Portanto, o que foi dito por Bazin sobre a função da imagem de tentar não permitir uma segunda morte (espiritual) é retomado pela ótica de Oliveira, que nos deixa a refletir sobre a relação de necessidade existente entre os protagonistas, pois Angélica, que carrega no próprio nome a palavra anjo, tenta levar Isaac consigo; este, por sua vez, parece sentir sua presença e está sempre à sua procura, ou melhor, à procura de seu espírito, que abandona o corpo fotografado e deixa-nos cientes de sua “sobrevida”.

Spoilers: Quando Isaac finalmente morre e seu espírito vai ao encontro definitivo de Angélica, dona Justina fecha as janelas por (e para) onde o fotógrafo tantas vezes olhava e por onde saiu com a mulher. Oliveira, então, termina seu filme, depois da partida dos dois espíritos, com enegrecimento da tela. Afinal de contas, foi através do olhar (da subjetividade de Isaac) que a imagem da moça morta ganhou vida, e sendo os olhos as “janelas da alma” e estando o rapaz também morto e tendo seu espírito partido em comunhão com o de seu “anjo”, nada mais belo e sugestivo que finalizar com o cerrar dos olhos/janelas, com impossibilidade de apreender – seja objetiva ou subjetivamente – o indecifrável quadro da vida.

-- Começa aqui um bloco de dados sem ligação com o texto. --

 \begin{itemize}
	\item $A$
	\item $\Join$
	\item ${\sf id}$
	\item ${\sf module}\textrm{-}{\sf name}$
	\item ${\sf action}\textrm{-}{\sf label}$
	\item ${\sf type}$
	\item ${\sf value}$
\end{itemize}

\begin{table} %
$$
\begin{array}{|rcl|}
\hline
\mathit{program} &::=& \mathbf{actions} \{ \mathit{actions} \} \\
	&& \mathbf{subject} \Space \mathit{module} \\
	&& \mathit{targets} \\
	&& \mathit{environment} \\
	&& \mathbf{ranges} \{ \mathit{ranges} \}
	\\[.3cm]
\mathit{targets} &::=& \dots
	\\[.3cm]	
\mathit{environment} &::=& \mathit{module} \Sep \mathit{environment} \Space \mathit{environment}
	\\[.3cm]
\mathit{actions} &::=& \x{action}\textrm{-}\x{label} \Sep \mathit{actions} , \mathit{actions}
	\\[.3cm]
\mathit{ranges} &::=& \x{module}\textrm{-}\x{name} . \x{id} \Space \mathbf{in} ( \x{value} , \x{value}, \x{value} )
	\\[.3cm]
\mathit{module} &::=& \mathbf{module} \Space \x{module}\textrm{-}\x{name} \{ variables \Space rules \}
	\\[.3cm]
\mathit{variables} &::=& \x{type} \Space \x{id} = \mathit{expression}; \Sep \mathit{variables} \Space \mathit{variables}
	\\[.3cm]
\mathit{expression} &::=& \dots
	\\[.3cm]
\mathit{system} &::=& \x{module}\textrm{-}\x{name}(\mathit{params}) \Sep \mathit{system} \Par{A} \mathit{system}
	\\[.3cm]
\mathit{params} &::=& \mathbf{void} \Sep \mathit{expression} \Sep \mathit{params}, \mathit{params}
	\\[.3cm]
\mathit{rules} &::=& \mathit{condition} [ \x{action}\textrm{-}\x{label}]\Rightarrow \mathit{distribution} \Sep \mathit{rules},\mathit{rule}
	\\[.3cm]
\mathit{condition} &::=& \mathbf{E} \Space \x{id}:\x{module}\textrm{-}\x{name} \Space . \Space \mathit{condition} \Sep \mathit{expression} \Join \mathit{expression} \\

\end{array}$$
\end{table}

O Estranho Caso de Angélica é simplesmente um belo filme cuja temática jamais se enfraquecerá com o decorrer das épocas, pois ela está livre das contingências do tempo, como diria o próprio Bazin a respeito do objeto capturado pela fotografia.

Comentários (4)

Patrick Corrêa | sábado, 28 de Abril de 2012 - 22:08

Queria tanto que fosse lançado nos cinemas...

Adriano Augusto dos Santos | domingo, 29 de Abril de 2012 - 08:29

A geração nova e a vitalidade fizeram muito bem à Manoel,muitos passaram a procurar seus filmes.
E ele é daquela classe Chabrol,Melville,Kim Ki Duk,Sang Soo...os "esquecidos" pelos críticos repletos de tesouros na filmografia.

André Policarpo | domingo, 01 de Setembro de 2013 - 21:50

Me interessei, alguém sabe aonde encontrar???